Saturday, May 06, 2017

For the love of God and humanity

People that live off of the support (donations) of kind and generous donors, really cannot (should not ??) say what they think about politics or hot button issues.  

With or without knowing it, they are constantly at risk of losing the support that feeds and educates their children and allows them to be working and loving/serving abroad.  

Truthfully, if someone disagrees with our position on birth control or baptism or health care or immigration, it is not uncommon to lose support. That's a weird reality to live in.  

It's almost as if you have to choose whether you stay out of the fray in order to keep a low profile and keep your support coming, (which is just kind of dirty) OR,  risk offending any number of people that might love your work in Haiti but decide they don't at all like you and your politics or opinions and might therefore stop supporting the work. (also kind of dirty - right?) 

Haiti has changed us. We are not the same people that left Zimmerman, MN in late 2005. Poverty and daily face to face interaction with it MUST change you --- or you are doing it wrong.  

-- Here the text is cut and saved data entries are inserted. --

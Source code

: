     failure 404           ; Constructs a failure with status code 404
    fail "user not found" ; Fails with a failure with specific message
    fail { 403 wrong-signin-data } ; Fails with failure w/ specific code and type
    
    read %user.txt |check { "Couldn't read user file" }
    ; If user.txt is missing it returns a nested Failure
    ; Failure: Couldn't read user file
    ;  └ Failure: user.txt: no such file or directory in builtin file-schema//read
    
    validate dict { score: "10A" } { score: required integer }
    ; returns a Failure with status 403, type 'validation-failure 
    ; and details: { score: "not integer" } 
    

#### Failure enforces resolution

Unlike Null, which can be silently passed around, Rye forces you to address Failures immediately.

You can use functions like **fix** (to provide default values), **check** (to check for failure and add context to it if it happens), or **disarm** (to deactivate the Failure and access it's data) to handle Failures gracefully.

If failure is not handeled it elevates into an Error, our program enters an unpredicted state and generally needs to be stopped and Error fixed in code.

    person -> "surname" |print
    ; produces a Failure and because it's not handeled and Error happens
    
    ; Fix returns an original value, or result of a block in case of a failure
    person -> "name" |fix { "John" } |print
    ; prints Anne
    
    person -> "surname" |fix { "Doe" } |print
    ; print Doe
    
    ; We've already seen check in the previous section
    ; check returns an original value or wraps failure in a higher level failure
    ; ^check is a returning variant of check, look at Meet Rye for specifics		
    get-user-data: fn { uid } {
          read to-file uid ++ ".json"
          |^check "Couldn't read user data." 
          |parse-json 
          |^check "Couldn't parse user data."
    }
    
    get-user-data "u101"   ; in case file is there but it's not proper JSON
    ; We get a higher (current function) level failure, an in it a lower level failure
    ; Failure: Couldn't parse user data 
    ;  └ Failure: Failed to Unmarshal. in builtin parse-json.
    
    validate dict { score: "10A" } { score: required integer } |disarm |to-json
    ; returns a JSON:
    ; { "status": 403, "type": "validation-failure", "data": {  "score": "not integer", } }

We know that we've lost the right to say anything about what is happening in the USA after 11 years in Haiti, but even so, we grieve and feel concerned.   

Thad is a good friend of ours that said it well, we share his words below...

Thad Norvell

I've never advocated for the ACA, which I find deeply flawed, so: not the point. And I'm a pastor, not a politician, so I can't and won't argue policy details. Not my territory. But this is: I am eager to hear the plan Christian lawmakers and their advocates have for leading the way in personally caring for people who (literally) become "the least of these" as a result of new legislation. I don't presume it's the government's job to care for everyone in need; I do presume Jesus meant it when he said the people who love and serve him are the ones who love and serve those in need. 
As always, I'm less concerned with how a Christian votes than I am with whether or not the obvious priority of any Christian is love of God and love of neighbor over self (including self's money). So I don't identify political conservatism as a sin. I am, in fact, still pretty conservative on a number of fronts. But I am deeply troubled by self-described Christians of any party prioritizing partisan agendas and victories without demonstrating a conspicuous concern for and personal commitment to caring for those made more vulnerable by those agendas and victories. So are lots of people looking on, forming opinions about what actually matters to Christians. Counterfeit gospels aren't only created by familiar heresies or by prosperity preachers. They are spun by anyone claiming Jesus whose loyalty to another cause or message eclipses or contradicts the cross-shaped proclamation of good news to the poor, freedom for the prisoners and oppressed, recovery of sight for the blind, and favor from God and his people.
I'm not accusing every conservative or Republican of this error, of course. And liberals are just as capable of it. And both labels are mostly meaningless and useless to me these days. But I do think it's hard to locate much identifiable sincere interest in outcomes for the least among those hell-bent on "anything but Obama's plan" at the moment; and so it has been for much of the last several months. And it shouldn't be so hard. Frankly, it shouldn't be hard at all to hear that from Christians, even as they pursue more fiscally conservative policies. What should be hard to locate among professing Christians is apparent indifference to those who inevitably suffer as a result of even the most well-intentioned of our political efforts.
I can't summon an adequate vocabulary of ambivalence to express just how disinterested I am in whether Christians are politically liberal or conservative. I don't care whether we get more of us voting Democrat or Republican. I'm not looking for ACA to defeat AHCA or vice versa. But for the love of God and humanity, the love of God and humanity has to assume its rightful place as our greatest commandment - and therefore our unmistakable greatest articulated and lived commitment, no matter our choice of policies - or the world will have to find Jesus somewhere other than among so many people calling themselves Christians. Cue the singing rocks.